The Enterobacteriaceae are a large family of gram-negative bacilli that includes Escherichia coli, Klebsiella species, and Enterobacter species. They are normal inhabitants of the gastrointestinal tract of humans and animals and a common cause of community-acquired and health-care–acquired infections.  They have gradually developed resistance to broad spectrum antibiotics. In the United States, these resistant strains have been treated with carbapenem antibiotics including imipenem, meropenem, doripenem, and ertapenem.  However, new classes of enzymes that hydrolyze and inactivate the carbapenems are being detected in the United States. These carbapenemases are usually plasmid-mediated, which facilitates transfer between bacteria.

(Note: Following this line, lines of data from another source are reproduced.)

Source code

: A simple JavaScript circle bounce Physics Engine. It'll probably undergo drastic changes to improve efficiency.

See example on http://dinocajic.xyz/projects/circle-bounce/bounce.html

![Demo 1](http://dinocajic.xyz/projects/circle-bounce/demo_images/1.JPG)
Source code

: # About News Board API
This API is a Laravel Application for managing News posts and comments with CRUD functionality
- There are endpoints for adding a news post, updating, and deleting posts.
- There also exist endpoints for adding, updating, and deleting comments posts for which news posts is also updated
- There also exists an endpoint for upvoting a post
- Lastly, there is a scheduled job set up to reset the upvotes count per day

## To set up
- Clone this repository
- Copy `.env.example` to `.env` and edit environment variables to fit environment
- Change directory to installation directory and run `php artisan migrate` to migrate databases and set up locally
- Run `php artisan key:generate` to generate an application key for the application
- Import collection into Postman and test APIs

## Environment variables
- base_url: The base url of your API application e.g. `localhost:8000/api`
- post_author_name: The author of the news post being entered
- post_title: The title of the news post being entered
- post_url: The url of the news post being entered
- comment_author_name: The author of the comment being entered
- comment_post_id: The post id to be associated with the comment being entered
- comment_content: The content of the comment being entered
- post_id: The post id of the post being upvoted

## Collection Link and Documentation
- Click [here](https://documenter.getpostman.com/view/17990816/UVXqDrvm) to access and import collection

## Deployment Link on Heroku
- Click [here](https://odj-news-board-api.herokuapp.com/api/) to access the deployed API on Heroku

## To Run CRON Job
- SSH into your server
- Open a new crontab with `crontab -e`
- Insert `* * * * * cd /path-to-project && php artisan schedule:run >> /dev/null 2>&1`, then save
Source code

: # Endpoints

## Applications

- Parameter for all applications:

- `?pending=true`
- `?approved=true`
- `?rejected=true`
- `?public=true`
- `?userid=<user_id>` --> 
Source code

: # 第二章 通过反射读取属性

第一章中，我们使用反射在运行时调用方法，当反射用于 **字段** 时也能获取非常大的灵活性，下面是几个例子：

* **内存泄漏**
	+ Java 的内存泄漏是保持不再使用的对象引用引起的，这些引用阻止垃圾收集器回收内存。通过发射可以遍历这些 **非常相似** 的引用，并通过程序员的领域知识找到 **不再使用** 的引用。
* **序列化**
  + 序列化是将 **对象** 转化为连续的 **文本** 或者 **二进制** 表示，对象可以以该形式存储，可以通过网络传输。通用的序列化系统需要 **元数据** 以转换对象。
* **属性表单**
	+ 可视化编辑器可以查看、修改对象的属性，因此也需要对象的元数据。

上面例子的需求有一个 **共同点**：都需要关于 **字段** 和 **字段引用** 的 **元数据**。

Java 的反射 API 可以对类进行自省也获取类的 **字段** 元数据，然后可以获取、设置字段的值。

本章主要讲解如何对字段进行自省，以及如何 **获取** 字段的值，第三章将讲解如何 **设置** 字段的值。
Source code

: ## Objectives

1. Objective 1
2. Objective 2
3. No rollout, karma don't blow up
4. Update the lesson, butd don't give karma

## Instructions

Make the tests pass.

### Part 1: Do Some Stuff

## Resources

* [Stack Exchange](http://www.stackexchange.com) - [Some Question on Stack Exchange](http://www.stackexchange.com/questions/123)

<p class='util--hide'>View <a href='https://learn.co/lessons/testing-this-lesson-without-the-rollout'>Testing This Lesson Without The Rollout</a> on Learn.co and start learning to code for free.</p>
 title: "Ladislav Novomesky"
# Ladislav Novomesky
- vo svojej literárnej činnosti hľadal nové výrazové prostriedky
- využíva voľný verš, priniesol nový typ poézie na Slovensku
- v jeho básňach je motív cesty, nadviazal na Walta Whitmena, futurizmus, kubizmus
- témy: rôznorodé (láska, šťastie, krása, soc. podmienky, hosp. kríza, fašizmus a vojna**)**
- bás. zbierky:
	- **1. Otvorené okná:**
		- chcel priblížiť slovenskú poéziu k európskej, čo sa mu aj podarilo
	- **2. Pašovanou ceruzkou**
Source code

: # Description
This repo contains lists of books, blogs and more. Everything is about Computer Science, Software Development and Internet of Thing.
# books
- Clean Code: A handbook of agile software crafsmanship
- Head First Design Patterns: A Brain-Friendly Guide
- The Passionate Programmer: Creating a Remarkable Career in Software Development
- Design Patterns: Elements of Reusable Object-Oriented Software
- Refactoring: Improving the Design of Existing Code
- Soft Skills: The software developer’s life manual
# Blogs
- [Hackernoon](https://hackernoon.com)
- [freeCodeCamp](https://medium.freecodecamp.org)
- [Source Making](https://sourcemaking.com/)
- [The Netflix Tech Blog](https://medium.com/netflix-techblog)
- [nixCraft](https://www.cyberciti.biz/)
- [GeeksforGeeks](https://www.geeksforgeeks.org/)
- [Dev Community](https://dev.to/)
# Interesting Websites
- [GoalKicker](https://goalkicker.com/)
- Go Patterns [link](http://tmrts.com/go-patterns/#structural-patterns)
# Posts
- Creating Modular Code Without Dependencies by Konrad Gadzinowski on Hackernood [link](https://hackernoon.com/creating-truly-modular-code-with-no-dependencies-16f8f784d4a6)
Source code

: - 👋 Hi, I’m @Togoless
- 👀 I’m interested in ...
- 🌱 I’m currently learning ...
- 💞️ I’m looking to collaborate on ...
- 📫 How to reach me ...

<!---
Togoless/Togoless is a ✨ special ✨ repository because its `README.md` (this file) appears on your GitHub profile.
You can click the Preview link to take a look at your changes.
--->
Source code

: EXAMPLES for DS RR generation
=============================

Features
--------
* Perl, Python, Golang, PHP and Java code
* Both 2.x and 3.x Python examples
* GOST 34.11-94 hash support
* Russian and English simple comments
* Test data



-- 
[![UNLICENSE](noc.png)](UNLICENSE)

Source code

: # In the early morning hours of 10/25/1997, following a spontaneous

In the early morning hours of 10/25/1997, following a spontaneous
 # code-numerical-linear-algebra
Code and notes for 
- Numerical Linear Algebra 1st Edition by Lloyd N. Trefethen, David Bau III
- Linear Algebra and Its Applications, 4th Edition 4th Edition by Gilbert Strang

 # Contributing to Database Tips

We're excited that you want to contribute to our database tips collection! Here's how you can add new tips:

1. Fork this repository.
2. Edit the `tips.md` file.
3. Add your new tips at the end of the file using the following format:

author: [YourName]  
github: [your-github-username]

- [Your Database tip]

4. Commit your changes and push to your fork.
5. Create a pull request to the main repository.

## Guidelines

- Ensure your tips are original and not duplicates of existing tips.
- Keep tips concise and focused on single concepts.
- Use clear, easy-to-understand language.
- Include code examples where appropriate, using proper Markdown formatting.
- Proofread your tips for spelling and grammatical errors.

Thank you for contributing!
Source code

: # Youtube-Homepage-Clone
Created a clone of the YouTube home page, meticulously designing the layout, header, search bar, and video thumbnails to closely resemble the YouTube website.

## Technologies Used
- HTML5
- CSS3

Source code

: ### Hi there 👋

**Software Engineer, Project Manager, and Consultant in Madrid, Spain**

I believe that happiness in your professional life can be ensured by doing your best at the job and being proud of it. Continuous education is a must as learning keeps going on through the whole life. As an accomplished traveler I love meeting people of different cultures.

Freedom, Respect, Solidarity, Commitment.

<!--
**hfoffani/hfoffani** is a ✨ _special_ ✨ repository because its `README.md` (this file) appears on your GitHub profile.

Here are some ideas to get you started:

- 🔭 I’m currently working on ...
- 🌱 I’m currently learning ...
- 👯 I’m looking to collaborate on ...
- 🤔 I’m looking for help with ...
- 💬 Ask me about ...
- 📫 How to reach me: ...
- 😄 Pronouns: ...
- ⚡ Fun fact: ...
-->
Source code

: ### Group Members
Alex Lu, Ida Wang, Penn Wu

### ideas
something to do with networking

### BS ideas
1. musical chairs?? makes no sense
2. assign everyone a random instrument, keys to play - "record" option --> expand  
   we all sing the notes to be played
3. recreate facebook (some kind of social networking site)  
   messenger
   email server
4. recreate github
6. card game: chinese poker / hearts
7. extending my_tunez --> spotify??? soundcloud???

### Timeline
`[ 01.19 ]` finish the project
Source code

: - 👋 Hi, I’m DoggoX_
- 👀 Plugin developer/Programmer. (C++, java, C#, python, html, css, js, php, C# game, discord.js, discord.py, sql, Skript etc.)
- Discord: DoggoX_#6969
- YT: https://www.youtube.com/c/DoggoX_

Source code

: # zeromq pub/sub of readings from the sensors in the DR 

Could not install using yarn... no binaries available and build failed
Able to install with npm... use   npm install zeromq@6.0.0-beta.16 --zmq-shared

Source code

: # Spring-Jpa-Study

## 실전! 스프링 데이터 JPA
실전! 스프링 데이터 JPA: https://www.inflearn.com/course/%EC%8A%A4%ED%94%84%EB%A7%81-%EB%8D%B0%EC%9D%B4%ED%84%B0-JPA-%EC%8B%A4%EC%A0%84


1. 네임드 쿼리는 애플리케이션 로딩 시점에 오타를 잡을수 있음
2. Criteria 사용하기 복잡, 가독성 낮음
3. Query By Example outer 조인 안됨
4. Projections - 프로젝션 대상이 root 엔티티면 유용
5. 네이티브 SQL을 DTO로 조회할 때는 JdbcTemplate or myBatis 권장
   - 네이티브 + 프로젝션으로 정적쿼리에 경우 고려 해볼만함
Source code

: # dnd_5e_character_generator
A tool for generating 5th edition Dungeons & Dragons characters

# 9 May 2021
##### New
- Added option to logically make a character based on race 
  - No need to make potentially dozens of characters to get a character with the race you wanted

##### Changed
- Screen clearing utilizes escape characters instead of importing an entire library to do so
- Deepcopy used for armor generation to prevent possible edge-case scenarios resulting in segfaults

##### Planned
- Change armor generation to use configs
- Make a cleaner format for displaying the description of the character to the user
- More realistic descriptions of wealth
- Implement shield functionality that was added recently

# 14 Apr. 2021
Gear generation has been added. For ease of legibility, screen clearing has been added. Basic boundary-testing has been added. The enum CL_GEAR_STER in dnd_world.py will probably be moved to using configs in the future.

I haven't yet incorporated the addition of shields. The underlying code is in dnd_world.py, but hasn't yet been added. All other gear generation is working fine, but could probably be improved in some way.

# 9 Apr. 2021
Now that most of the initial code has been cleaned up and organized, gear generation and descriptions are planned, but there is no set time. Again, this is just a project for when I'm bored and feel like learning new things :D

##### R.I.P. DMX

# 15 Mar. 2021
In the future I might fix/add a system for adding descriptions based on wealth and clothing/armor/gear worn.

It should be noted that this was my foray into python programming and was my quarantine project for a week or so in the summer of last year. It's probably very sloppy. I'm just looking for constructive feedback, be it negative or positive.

Carbapenem-resistant Enterobacteriaceae (CRE) were uncommon in the United States before 2000, but have increased in hospitals over the past 16 years. Invasive bloodstream infections with CRE have mortality rates as high as 50%. Therefore, they have become a serious infection control concern.

The most common carpabenemase to date is found in Klebsiella pneumoniae, and is hence referred to as KPC. This carbapenemase is plasmid-mediated, which facilitates transfer between bacteria. Other enteric bacteria in which this type of plamid mediated carbapenemase has been reported include E. coli, K. oxytoca, S. marcescens, E. cloacae, E. aerogenes, C. freundii, and Salmonella. Klebsiella pneumoniae carbapenemase (KPC) is encoded by a highly transmissible gene that has now spread widely throughout the United States and around the world. In addition to KPC, other carbapenemases have emerged among Enterobacteriaceae outside the United States.

The best known example is the New Delhi metallo-betalactamase (NDM). The unfortunate clinical significance of these carbapenemase-producing organisms is that they are usually resistant to most other anti-microbials, including all classes of beta lactam agents, and often aminoglycosides and quinolones as well.

More recently, other mechanisms besides carbapenemase enzymes that may render Enterobacteriaceae resistant to carbapenems have been recognized. Most commonly this would include production of AmpC beta-lactamase in combination with porin mutations of the bacterial cell membrane.

Due to recognition of multiple types of carbapenem resistance, the CDC recently revised its definition of CRE to include any Enterobacteriaceae that is resistant to imipenem, doripenem, meropenem, or ertapenem OR is found to produce a carbapenemase.

Centers for Disease Control (CDC) & Clinical Laboratory Standards Insitute (CLSI) have issued recommendations for the detection of carpabenemases. Some gram-negative organisms producing this enzyme may fall within the susceptible range for carbapenems by automated test systems, but will exhibit an elevated MIC to carbapenems. When these organisms are also resistant to a 3rd-generation cephalosporin, such as ceftriaxone, additional testing for carbapenemase production should be performed. This confirmatory testing is called the Modified Hodge Test. Organisms tested by this method are reported as positive or negative for carbapenemase production. All carbapenems are reported as resistant when an organism tests positive.

Current CRE prevention strategies are based on the identification of patients colonized or infected with CRE.  Contact precautions are implemented for those patients harboring CRE.